- _Assignment_: In the entries that follow, the line with "注册与测试数据如下(我们的业务数据，home_made)：" opens the range and the line with "6.161% |4.426%| 0.0114 |" closes it; repeat that range exactly, both lines included.

- _Supplied entries_:
=== Begin Enclosure ===
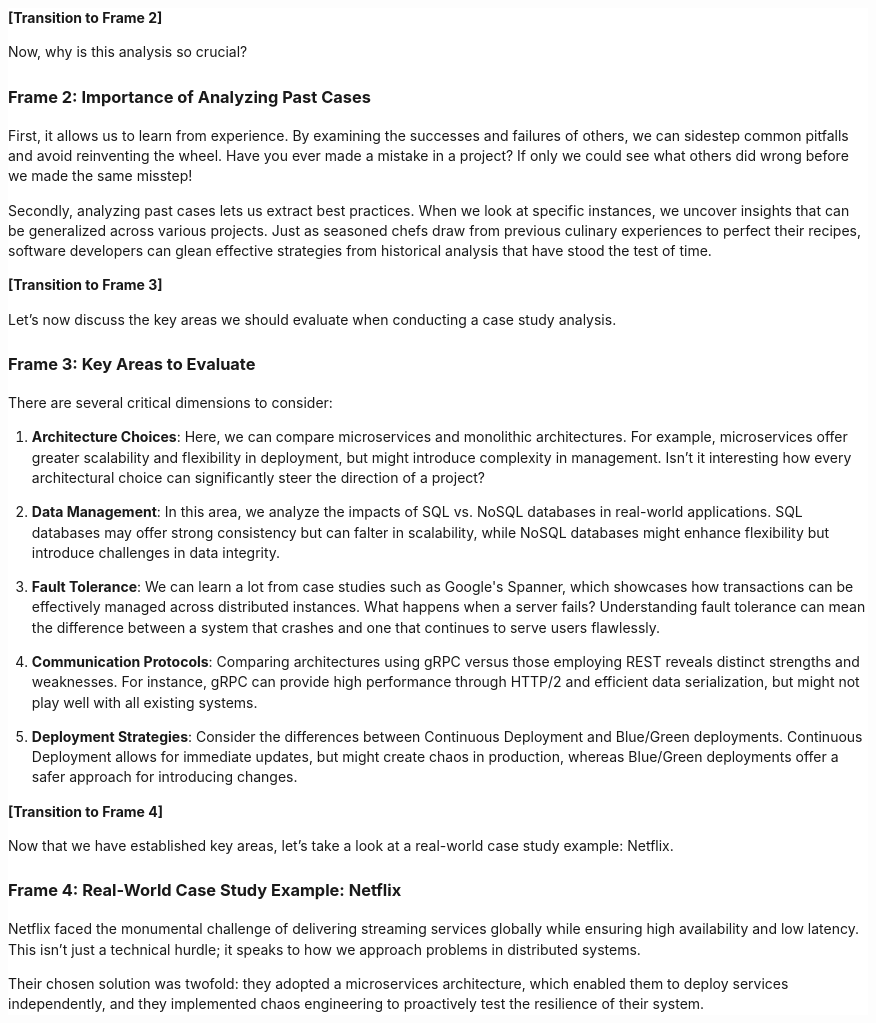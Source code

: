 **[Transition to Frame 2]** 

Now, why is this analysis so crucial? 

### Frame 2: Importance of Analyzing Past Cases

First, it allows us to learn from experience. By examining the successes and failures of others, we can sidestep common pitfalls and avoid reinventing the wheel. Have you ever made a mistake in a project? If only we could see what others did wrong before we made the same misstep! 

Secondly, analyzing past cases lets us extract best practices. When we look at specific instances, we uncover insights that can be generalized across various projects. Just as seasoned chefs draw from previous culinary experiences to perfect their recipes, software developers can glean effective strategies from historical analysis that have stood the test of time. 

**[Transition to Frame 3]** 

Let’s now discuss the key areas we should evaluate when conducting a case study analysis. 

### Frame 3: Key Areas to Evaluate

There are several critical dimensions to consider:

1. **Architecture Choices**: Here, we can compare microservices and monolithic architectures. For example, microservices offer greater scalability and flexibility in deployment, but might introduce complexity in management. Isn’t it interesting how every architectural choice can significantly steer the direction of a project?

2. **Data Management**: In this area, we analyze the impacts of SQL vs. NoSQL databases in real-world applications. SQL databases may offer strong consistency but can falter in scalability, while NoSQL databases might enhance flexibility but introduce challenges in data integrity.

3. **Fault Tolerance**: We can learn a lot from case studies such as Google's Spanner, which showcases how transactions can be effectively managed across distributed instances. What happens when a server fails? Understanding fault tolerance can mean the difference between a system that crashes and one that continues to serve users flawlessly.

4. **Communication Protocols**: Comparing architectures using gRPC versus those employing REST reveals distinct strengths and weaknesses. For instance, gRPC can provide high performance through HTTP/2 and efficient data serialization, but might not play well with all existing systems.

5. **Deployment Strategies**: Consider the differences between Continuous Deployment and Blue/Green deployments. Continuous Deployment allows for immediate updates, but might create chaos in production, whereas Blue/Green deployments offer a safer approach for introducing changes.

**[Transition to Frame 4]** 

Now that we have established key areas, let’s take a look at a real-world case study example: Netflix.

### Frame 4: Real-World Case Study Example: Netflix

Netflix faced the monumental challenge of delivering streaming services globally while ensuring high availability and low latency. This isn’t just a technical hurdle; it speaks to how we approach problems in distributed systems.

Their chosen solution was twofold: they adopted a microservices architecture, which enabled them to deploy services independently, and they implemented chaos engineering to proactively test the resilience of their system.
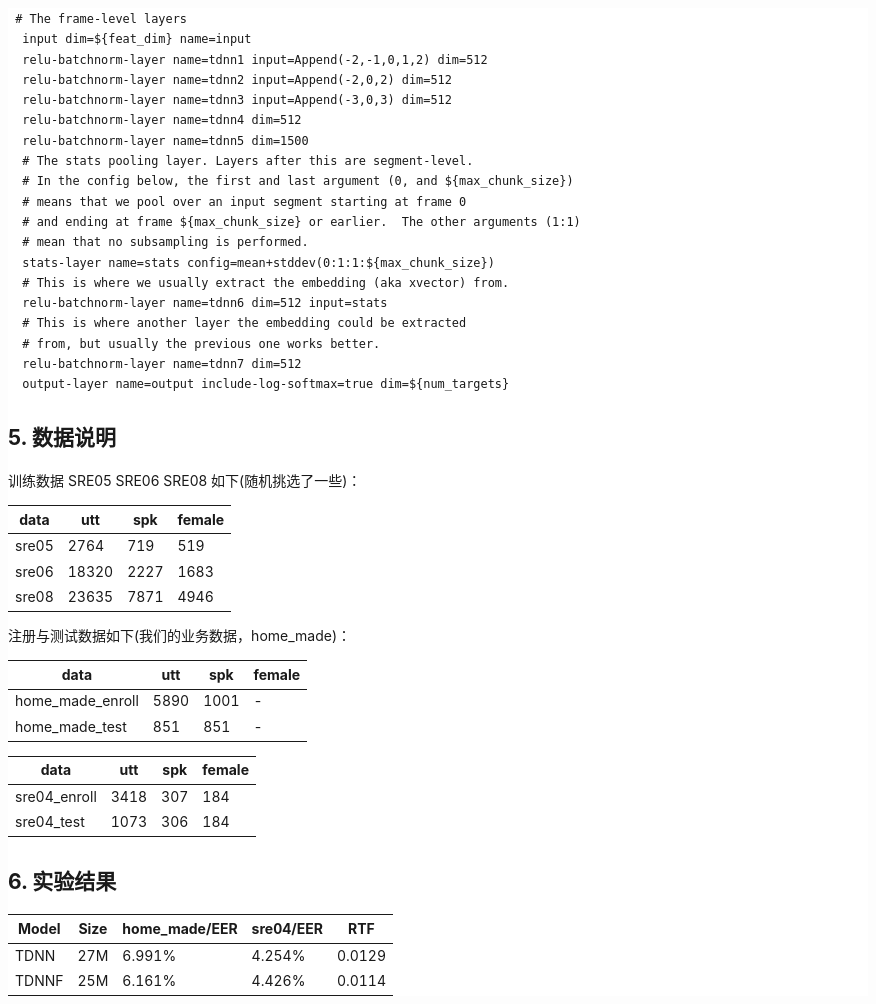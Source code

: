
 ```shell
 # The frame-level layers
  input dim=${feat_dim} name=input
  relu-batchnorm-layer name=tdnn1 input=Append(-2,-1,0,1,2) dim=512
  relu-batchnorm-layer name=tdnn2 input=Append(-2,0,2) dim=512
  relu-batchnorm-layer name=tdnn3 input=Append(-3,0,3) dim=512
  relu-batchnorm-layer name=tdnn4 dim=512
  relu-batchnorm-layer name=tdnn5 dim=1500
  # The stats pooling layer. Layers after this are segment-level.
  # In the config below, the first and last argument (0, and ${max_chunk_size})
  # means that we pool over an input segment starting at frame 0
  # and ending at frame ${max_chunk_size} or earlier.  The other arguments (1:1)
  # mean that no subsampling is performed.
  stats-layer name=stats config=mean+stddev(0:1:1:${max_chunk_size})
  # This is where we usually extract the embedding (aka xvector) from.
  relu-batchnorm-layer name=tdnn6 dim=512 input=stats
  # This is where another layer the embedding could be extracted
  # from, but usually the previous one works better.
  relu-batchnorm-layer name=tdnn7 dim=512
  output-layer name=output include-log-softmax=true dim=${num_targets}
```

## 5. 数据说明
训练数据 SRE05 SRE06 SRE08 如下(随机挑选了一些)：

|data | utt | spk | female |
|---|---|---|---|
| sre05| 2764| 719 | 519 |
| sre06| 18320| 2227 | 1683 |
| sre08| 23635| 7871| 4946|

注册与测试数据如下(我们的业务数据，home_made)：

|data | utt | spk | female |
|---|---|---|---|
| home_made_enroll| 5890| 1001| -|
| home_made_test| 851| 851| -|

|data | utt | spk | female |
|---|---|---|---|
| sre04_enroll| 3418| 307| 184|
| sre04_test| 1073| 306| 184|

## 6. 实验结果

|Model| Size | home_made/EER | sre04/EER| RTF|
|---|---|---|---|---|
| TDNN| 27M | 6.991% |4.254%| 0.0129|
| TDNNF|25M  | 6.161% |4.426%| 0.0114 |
=== End Enclosure ===
=== Begin Enclosure ===
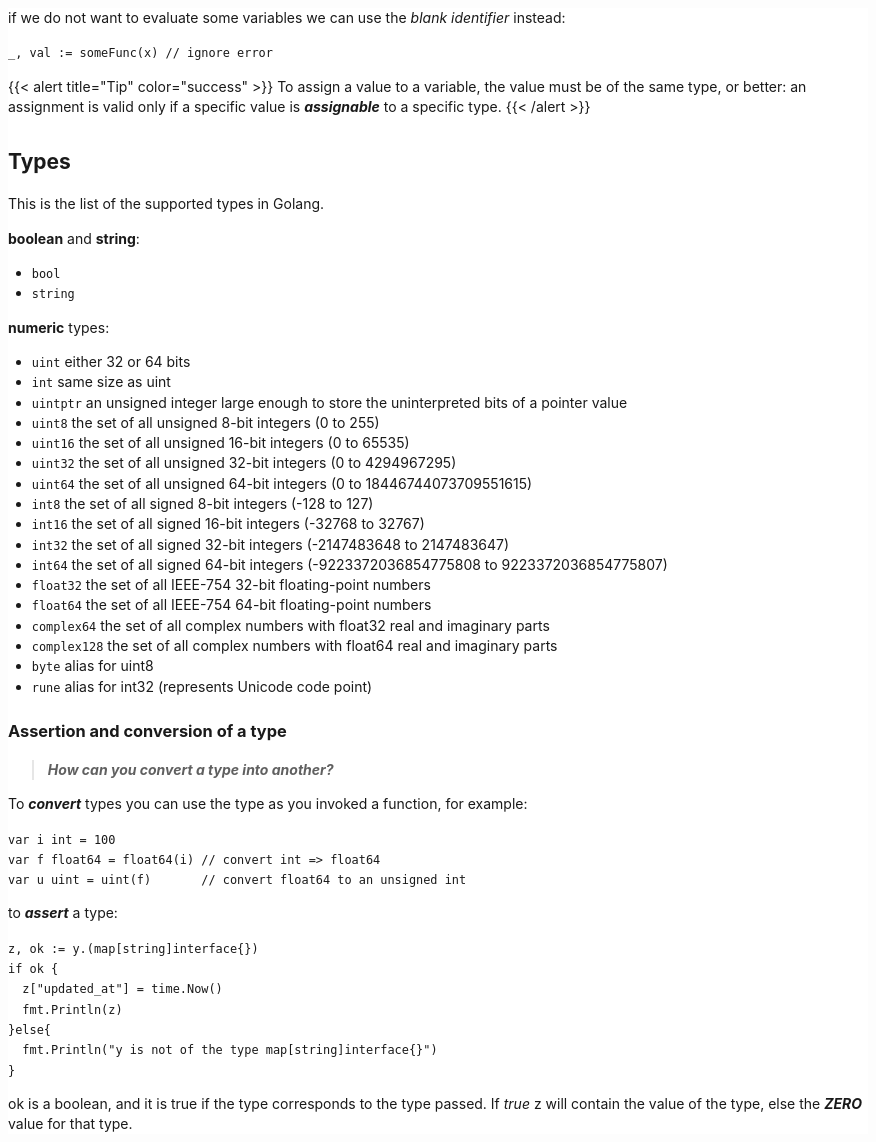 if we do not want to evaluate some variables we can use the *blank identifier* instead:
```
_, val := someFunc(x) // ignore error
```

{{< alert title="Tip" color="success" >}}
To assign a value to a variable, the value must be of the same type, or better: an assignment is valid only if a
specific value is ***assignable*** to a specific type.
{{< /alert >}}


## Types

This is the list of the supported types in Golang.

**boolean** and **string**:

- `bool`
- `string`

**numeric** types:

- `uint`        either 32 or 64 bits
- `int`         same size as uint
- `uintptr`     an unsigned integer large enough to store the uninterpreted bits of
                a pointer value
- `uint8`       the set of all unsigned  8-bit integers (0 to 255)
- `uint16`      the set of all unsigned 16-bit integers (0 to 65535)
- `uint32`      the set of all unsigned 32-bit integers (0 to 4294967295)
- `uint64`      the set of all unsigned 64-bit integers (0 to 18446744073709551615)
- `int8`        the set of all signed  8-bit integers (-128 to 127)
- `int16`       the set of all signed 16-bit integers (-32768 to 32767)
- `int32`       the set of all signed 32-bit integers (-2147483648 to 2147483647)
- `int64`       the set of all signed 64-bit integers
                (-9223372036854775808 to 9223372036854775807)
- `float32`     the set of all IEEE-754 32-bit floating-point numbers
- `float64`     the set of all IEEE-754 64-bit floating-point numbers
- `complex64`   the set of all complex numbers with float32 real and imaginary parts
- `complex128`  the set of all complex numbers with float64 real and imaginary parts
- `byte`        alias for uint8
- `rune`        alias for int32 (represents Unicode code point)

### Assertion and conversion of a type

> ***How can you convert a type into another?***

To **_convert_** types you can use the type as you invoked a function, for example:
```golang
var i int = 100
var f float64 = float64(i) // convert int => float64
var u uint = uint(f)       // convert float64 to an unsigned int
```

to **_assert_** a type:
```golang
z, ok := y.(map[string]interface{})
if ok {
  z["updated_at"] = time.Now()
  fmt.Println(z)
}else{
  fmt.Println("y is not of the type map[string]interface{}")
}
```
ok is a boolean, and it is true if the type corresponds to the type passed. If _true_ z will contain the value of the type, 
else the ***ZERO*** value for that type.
=== End Enclosure ===
=== Begin Enclosure ===
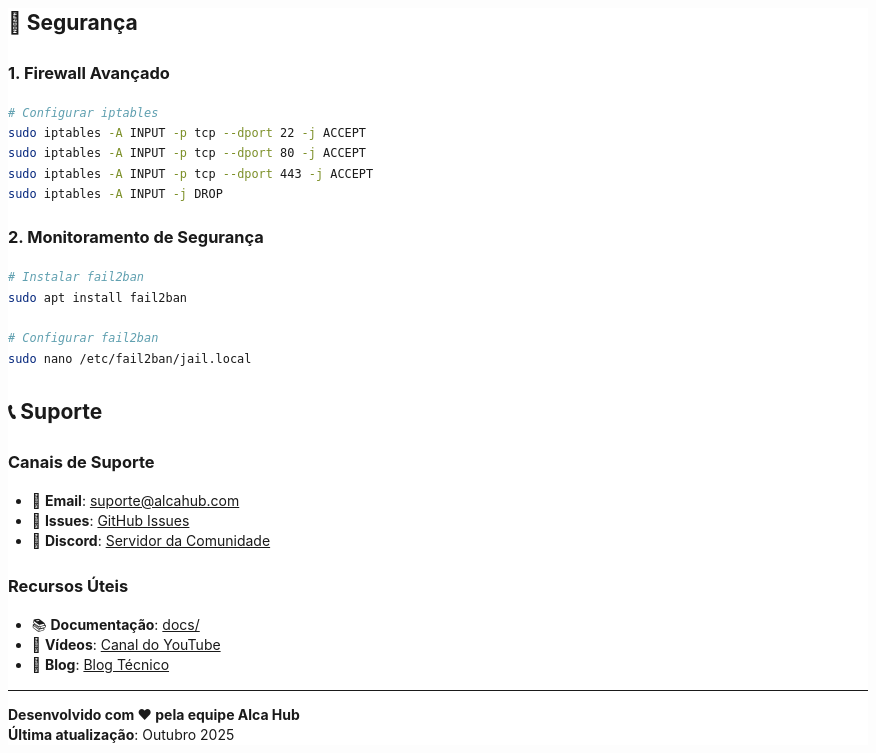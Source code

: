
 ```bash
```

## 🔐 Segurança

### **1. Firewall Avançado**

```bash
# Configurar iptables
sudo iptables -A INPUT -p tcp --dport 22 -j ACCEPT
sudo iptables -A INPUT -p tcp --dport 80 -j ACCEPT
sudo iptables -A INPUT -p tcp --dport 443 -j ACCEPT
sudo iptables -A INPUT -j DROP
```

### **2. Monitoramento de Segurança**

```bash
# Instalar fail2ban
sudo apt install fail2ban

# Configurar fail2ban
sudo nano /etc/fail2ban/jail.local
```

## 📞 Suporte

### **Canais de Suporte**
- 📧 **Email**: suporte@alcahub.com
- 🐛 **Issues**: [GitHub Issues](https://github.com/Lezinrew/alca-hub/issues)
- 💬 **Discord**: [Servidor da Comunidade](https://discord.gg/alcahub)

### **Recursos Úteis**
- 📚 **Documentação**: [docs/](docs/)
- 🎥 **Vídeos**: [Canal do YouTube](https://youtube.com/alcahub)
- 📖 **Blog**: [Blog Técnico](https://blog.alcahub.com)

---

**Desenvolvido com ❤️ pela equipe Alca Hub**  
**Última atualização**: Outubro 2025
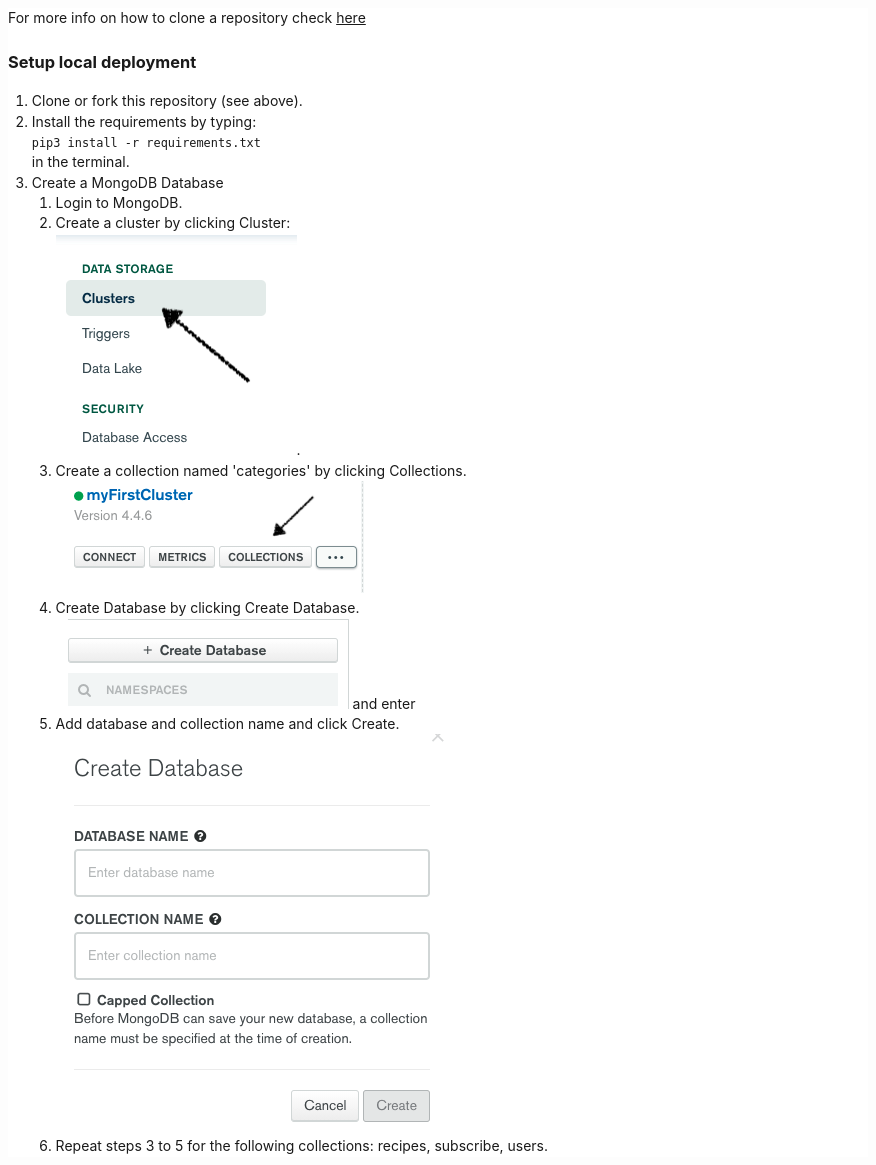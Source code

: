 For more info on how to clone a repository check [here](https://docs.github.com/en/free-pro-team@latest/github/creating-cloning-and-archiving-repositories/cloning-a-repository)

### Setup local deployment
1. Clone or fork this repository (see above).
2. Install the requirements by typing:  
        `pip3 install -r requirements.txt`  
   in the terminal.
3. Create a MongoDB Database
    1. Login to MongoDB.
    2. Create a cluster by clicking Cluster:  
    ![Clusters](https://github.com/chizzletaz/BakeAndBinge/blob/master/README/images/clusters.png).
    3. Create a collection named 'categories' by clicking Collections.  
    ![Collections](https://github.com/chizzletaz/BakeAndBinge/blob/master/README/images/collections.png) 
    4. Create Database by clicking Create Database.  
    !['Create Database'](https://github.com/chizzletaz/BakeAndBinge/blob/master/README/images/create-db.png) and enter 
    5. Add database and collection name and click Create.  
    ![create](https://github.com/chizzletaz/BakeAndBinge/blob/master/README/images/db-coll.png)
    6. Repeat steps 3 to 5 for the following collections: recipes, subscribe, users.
=== End Enclosure ===
- _Task response_:
注册与测试数据如下(我们的业务数据，home_made)：

|data | utt | spk | female |
|---|---|---|---|
| home_made_enroll| 5890| 1001| -|
| home_made_test| 851| 851| -|

|data | utt | spk | female |
|---|---|---|---|
| sre04_enroll| 3418| 307| 184|
| sre04_test| 1073| 306| 184|

## 6. 实验结果

|Model| Size | home_made/EER | sre04/EER| RTF|
|---|---|---|---|---|
| TDNN| 27M | 6.991% |4.254%| 0.0129|
| TDNNF|25M  | 6.161% |4.426%| 0.0114 |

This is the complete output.